Lemieux: For me, I think one key thing that is missing—that I hope won’t be missing for too long—is widespread availability of easily distributable oral medications for COVID-19. Right now, at least in the adult population, Paxlovid, which is a combination of nirmatrelvir and ritonavir, has been authorized for use. We just don’t have it to prescribe yet in sufficient quantities, and there are some logistical issues with prescribing it. Ritonavir, one of the components of its coformulation, has a large number of drug-drug interactions, so this isn’t a medication that you can prescribe without taking a medical history and understanding what other medications the patient is on. Hopefully, that medication will become more available and others like it—hopefully ones with fewer complications in terms of drug-drug interactions but that maintain the incredible efficacy and ease of delivery that comes with oral medication. I think that’s a key metric.
A second challenge is that this is quickly transitioning into an epidemic of the vulnerable. The largely healthy, the immunized, can likely return to prepandemic life with little risk to life or limb, so to speak. The immunocompromised, despite vaccination, despite taking all precautions, remain at risk. These patients get hospitalized and there are terrible outcomes in a minority of cases. We have to remain cognizant that this is a highly lethal virus that remains in circulation for which first-line treatments are in short supply, and there is a subset of the population that remains extremely vulnerable. I think that we’re going to have to navigate this as a society, and it’s going to be a really difficult societal conversation.
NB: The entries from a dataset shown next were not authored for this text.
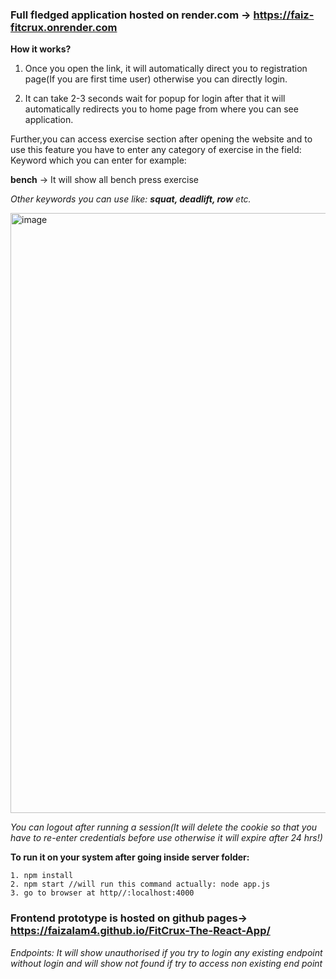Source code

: ### Full fledged application hosted on render.com -> https://faiz-fitcrux.onrender.com


**How it works?**

1. Once you open the link, it will automatically direct you to registration page(If you are first time user) otherwise you can directly login.
   
2. It can take 2-3 seconds wait for popup for login after that it will automatically redirects you to home page from where you can see application.


Further,you can access exercise section after opening the website and to use this feature you have to enter any category of exercise in the field:
Keyword which you can enter for example:

**bench** -> It will show all bench press exercise

*Other keywords you can use like: **squat, deadlift, row** etc.*

<img width="960" alt="image" src="https://github.com/FaizAlam4/FitCrux_Full_Fledged/assets/87482396/8b3e3ffe-548a-4f53-ac17-4f60b9fcf76b">


*You can logout after running a session(It will delete the cookie so that you have to re-enter credentials before use otherwise it will expire after 24 hrs!)*


**To run it on your system after going inside server folder:**

```node
1. npm install
2. npm start //will run this command actually: node app.js
3. go to browser at http//:localhost:4000
```

### Frontend prototype is hosted on github pages-> https://faizalam4.github.io/FitCrux-The-React-App/

*Endpoints: It will show unauthorised if you try to login any existing endpoint without login and will show not found if try to access non existing end point*
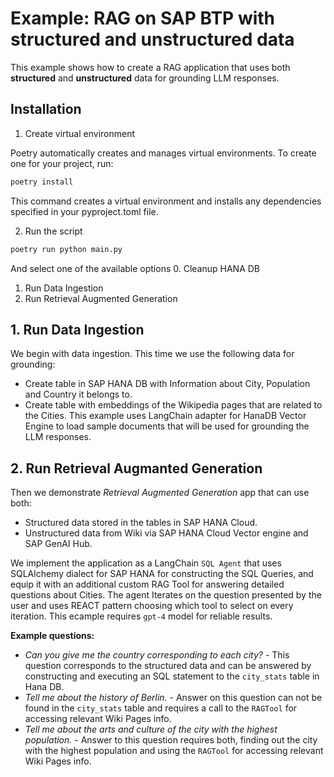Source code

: # Example: RAG on SAP BTP with structured and unstructured data
This example shows how to create a RAG application that uses both **structured** and **unstructured** data for grounding LLM responses.

## Installation

1. Create virtual environment

Poetry automatically creates and manages virtual environments. To create one for your project, run:

```sh
poetry install
```

This command creates a virtual environment and installs any dependencies specified in your pyproject.toml file.


2. Run the script

```sh
poetry run python main.py
```

And select one of the available options
0. Cleanup HANA DB
1. Run Data Ingestion
2. Run Retrieval Augmented Generation

## 1. Run Data Ingestion
We begin with data ingestion.
This time we use the following data for grounding:
 - Create table in SAP HANA DB with Information about City, Population and Country it belongs to.
 - Create table with embeddings of the Wikipedia pages that are related to the Cities. This example uses LangChain adapter for HanaDB Vector Engine to load sample documents that will be used for grounding the LLM responses.

## 2. Run Retrieval Augmanted Generation
Then we demonstrate *Retrieval Augmented Generation* app that can use both:
- Structured data stored in the tables in SAP HANA Cloud.
- Unstructured data from Wiki via SAP HANA Cloud Vector engine and SAP GenAI Hub.

We implement the application as a LangChain `SQL Agent` that uses SQLAlchemy dialect for SAP HANA for constructing the SQL Queries, and equip it with an additional custom RAG Tool for answering detailed questions about Cities.
The agent Iterates on the question presented by the user and uses REACT pattern choosing which tool to select on every iteration. This ecample requires `gpt-4` model for reliable results.

**Example questions:**
- *Can you give me the country corresponding to each city?* - This question corresponds to the structured data and can be answered by constructing and executing an SQL statement to the `city_stats` table in Hana DB.
- *Tell me about the history of Berlin.* - Answer on this question can not be found in the `city_stats` table and requires a call to the `RAGTool` for accessing relevant Wiki Pages info.
- *Tell me about the arts and culture of the city with the highest population.* - Answer to this question requires both, finding out the city with the highest population and using the `RAGTool` for accessing relevant Wiki Pages info.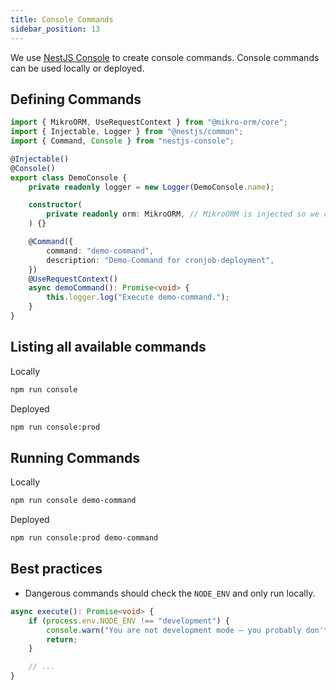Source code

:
 ```yaml
---
title: Console Commands
sidebar_position: 13
---
```


We use [NestJS Console](https://github.com/Pop-Code/nestjs-console) to create console commands. Console commands can be used locally or deployed.

## Defining Commands

```ts title="Demo Cron Job"
import { MikroORM, UseRequestContext } from "@mikro-orm/core";
import { Injectable, Logger } from "@nestjs/common";
import { Command, Console } from "nestjs-console";

@Injectable()
@Console()
export class DemoConsole {
    private readonly logger = new Logger(DemoConsole.name);

    constructor(
        private readonly orm: MikroORM, // MikroORM is injected so we can use the request context
    ) {}

    @Command({
        command: "demo-command",
        description: "Demo-Command for cronjob-deployment",
    })
    @UseRequestContext()
    async demoCommand(): Promise<void> {
        this.logger.log("Execute demo-command.");
    }
}
```

## Listing all available commands

Locally

```bash
npm run console
```

Deployed

```bash
npm run console:prod
```

## Running Commands

Locally

```bash
npm run console demo-command
```

Deployed

```bash
npm run console:prod demo-command
```

## Best practices

-   Dangerous commands should check the `NODE_ENV` and only run locally.

```ts
async execute(): Promise<void> {
    if (process.env.NODE_ENV !== "development") {
        console.warn("You are not development mode – you probably don't want to do this!");
        return;
    }

    // ...
}
```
Of course, we all want to go back to prepandemic life, and we all want to have the most normal experience, but we also have vulnerable members of the population who are at ongoing risk for severe outcomes and even death.
Levy: I think that this spring will look a lot better than the winter, which tends to happen with the seasonality of a respiratory virus. The spring may be a time to take stock of the interventions that were put in place early in the pandemic. We need to assess the impact not just on the transmission of the virus and the burden of viral disease, but also on economic activity, social interactions, family life, and child education. We’re going to have to walk that balance. With some luck, spring and summer will look very good, and restrictions will be lessened to enable people to engage in more activities. We are, in fits and starts, making advances against this virus, but hopefully with vaccines that are more carefully tailored to the variants that are circulating year to year, increased supply of therapeutics, and thoughtful public policy that takes public health broadly into account by considering not just the impact of public health measures on viral transmission, but also their impact on the overall well-being of a society and its people, we will be on the right path.